A Chinese friend of mine had a cold. After a few weeks, she was still sick. I suggested she eat meat — it would provide the amino acids needed to make antibodies. She did want to eat meat, she said, but her mom thought that meat was bad for a sick person — an idea from Traditional Chinese Medicine, I guess.
Yesterday I had a desire to eat meat. That was odd; I didn’t usually feel that way. I ate all the meat in the refrigerator (slices of cured meat) but it wasn’t much. I ate three eggs. That, too, was odd — usually one egg is plenty. In the evening, I distinctly wanted more meat but decided against going out to get some. This morning I woke up with the flu. I could tell by the joint pain. So that’s what joint pain is, I thought. I’d read about flu and written about it, but, before this morning, cannot remember having it. How is the flu different from a cold? I once tried to find out. I might not have come down with today’s case of the flu were it not for two events: yesterday’s decision not to eat meat; and, the day before, running into a friend who had just left the house after being home-bound for four days with the flu. He shook my hand twice.

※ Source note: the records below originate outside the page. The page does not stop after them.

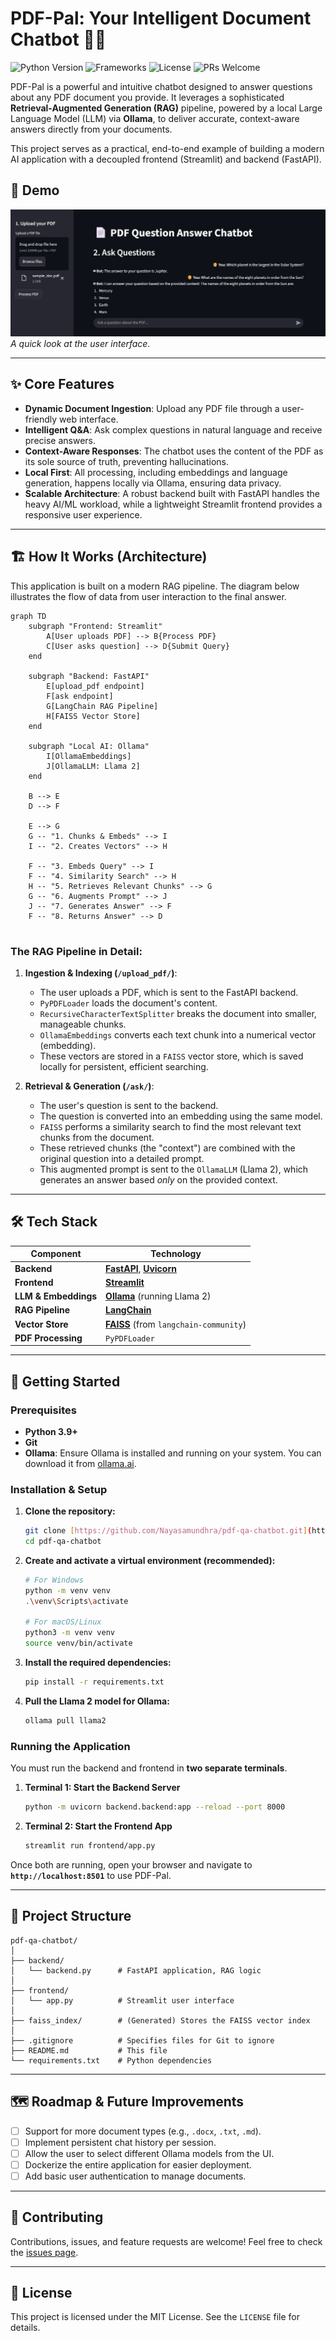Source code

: # PDF-Pal: Your Intelligent Document Chatbot 📄🤖

![Python Version](https://img.shields.io/badge/python-3.9+-blue.svg)
![Frameworks](https://img.shields.io/badge/Frameworks-FastAPI%20%7C%20Streamlit-green)
![License](https://img.shields.io/badge/License-MIT-yellow.svg)
![PRs Welcome](https://img.shields.io/badge/PRs-welcome-brightgreen.svg)

PDF-Pal is a powerful and intuitive chatbot designed to answer questions about any PDF document you provide. It leverages a sophisticated **Retrieval-Augmented Generation (RAG)** pipeline, powered by a local Large Language Model (LLM) via **Ollama**, to deliver accurate, context-aware answers directly from your documents.

This project serves as a practical, end-to-end example of building a modern AI application with a decoupled frontend (Streamlit) and backend (FastAPI).

## 🎥 Demo


![PDF-Pal Demo](./docs/demo.jpg)
*A quick look at the user interface.*

---

## ✨ Core Features

* **Dynamic Document Ingestion**: Upload any PDF file through a user-friendly web interface.
* **Intelligent Q&A**: Ask complex questions in natural language and receive precise answers.
* **Context-Aware Responses**: The chatbot uses the content of the PDF as its sole source of truth, preventing hallucinations.
* **Local First**: All processing, including embeddings and language generation, happens locally via Ollama, ensuring data privacy.
* **Scalable Architecture**: A robust backend built with FastAPI handles the heavy AI/ML workload, while a lightweight Streamlit frontend provides a responsive user experience.

---

## 🏗️ How It Works (Architecture)

This application is built on a modern RAG pipeline. The diagram below illustrates the flow of data from user interaction to the final answer.

```mermaid
graph TD
    subgraph "Frontend: Streamlit"
        A[User uploads PDF] --> B{Process PDF}
        C[User asks question] --> D{Submit Query}
    end

    subgraph "Backend: FastAPI"
        E[upload_pdf endpoint]
        F[ask endpoint]
        G[LangChain RAG Pipeline]
        H[FAISS Vector Store]
    end

    subgraph "Local AI: Ollama"
        I[OllamaEmbeddings]
        J[OllamaLLM: Llama 2]
    end

    B --> E
    D --> F

    E --> G
    G -- "1. Chunks & Embeds" --> I
    I -- "2. Creates Vectors" --> H

    F -- "3. Embeds Query" --> I
    F -- "4. Similarity Search" --> H
    H -- "5. Retrieves Relevant Chunks" --> G
    G -- "6. Augments Prompt" --> J
    J -- "7. Generates Answer" --> F
    F -- "8. Returns Answer" --> D


```

### The RAG Pipeline in Detail:

1.  **Ingestion & Indexing (`/upload_pdf/`)**:
    * The user uploads a PDF, which is sent to the FastAPI backend.
    * `PyPDFLoader` loads the document's content.
    * `RecursiveCharacterTextSplitter` breaks the document into smaller, manageable chunks.
    * `OllamaEmbeddings` converts each text chunk into a numerical vector (embedding).
    * These vectors are stored in a `FAISS` vector store, which is saved locally for persistent, efficient searching.

2.  **Retrieval & Generation (`/ask/`)**:
    * The user's question is sent to the backend.
    * The question is converted into an embedding using the same model.
    * `FAISS` performs a similarity search to find the most relevant text chunks from the document.
    * These retrieved chunks (the "context") are combined with the original question into a detailed prompt.
    * This augmented prompt is sent to the `OllamaLLM` (Llama 2), which generates an answer based *only* on the provided context.

---

## 🛠️ Tech Stack

| Component         | Technology                                                                                                    |
| ----------------- | ------------------------------------------------------------------------------------------------------------- |
| **Backend** | [**FastAPI**](https://fastapi.tiangolo.com/), [**Uvicorn**](https://www.uvicorn.org/)                           |
| **Frontend** | [**Streamlit**](https://streamlit.io/)                                                                        |
| **LLM & Embeddings** | [**Ollama**](https://ollama.ai/) (running Llama 2)                                                            |
| **RAG Pipeline** | [**LangChain**](https://www.langchain.com/)                                                                   |
| **Vector Store** | [**FAISS**](https://github.com/facebookresearch/faiss) (from `langchain-community`)                             |
| **PDF Processing**| `PyPDFLoader`                                                                                                 |

---

## 🚀 Getting Started

### Prerequisites

* **Python 3.9+**
* **Git**
* **Ollama**: Ensure Ollama is installed and running on your system. You can download it from [ollama.ai](https://ollama.ai/).

### Installation & Setup

1.  **Clone the repository:**
    ```bash
    git clone [https://github.com/Nayasamundhra/pdf-qa-chatbot.git](https://github.com/Nayasamundhra/pdf-qa-chatbot.git)
    cd pdf-qa-chatbot
    ```

2.  **Create and activate a virtual environment (recommended):**
    ```bash
    # For Windows
    python -m venv venv
    .\venv\Scripts\activate

    # For macOS/Linux
    python3 -m venv venv
    source venv/bin/activate
    ```

3.  **Install the required dependencies:**
    ```bash
    pip install -r requirements.txt
    ```

4.  **Pull the Llama 2 model for Ollama:**
    ```bash
    ollama pull llama2
    ```

### Running the Application

You must run the backend and frontend in **two separate terminals**.

1.  **Terminal 1: Start the Backend Server**
    ```bash
    python -m uvicorn backend.backend:app --reload --port 8000
    ```

2.  **Terminal 2: Start the Frontend App**
    ```bash
    streamlit run frontend/app.py
    ```

Once both are running, open your browser and navigate to **`http://localhost:8501`** to use PDF-Pal.

---

## 📂 Project Structure

```
pdf-qa-chatbot/
│
├── backend/
│   └── backend.py      # FastAPI application, RAG logic
│
├── frontend/
│   └── app.py          # Streamlit user interface
│
├── faiss_index/        # (Generated) Stores the FAISS vector index
│
├── .gitignore          # Specifies files for Git to ignore
├── README.md           # This file
└── requirements.txt    # Python dependencies
```

---

## 🗺️ Roadmap & Future Improvements

-   [ ] Support for more document types (e.g., `.docx`, `.txt`, `.md`).
-   [ ] Implement persistent chat history per session.
-   [ ] Allow the user to select different Ollama models from the UI.
-   [ ] Dockerize the entire application for easier deployment.
-   [ ] Add basic user authentication to manage documents.

---

## 🤝 Contributing

Contributions, issues, and feature requests are welcome! Feel free to check the [issues page](https://github.com/YourUsername/pdf-qa-chatbot/issues).

---

## 📜 License

This project is licensed under the MIT License. See the `LICENSE` file for details.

Humans (including me) are exceedingly gullible; my evolutionary explanation is that this makes us easier to lead. Gullibility — we believe something just because an authority says it — is cement. It keeps members of a group together. Better that 10 people do one thing (e.g., live in one place) than ten things, in many cases. Pointless to waste time on unresolvable and divisive arguments. Doctors, both Western and Eastern, take advantage of our gullibility. As my friend says, “doctors hurt you” because they tell you to do something different from what you want to do (e.g., eat meat). What you want to do is actual wisdom. We’ve been shaped by evolution to want to do what is good for us and what we want to eat is a giant clue to what we should eat. In nutrition research, this line of thinking, which is called dietary self-selection research, is nearly moribund, in spite of a great 1939 article about what happened when young children ate what they wanted. The idea that we want to eat what we should eat is what first led me to think we need to eat fermented foods to be healthy. Fermented foods, much more than other foods, satisfy our desire for sour, umami-flavored and complex-flavored foods. For example, it is easy to produce complexity via fermentation; it is hard to produce it in other ways.
As for my flu, I went to the store and got pork and duck. By evening I felt much better.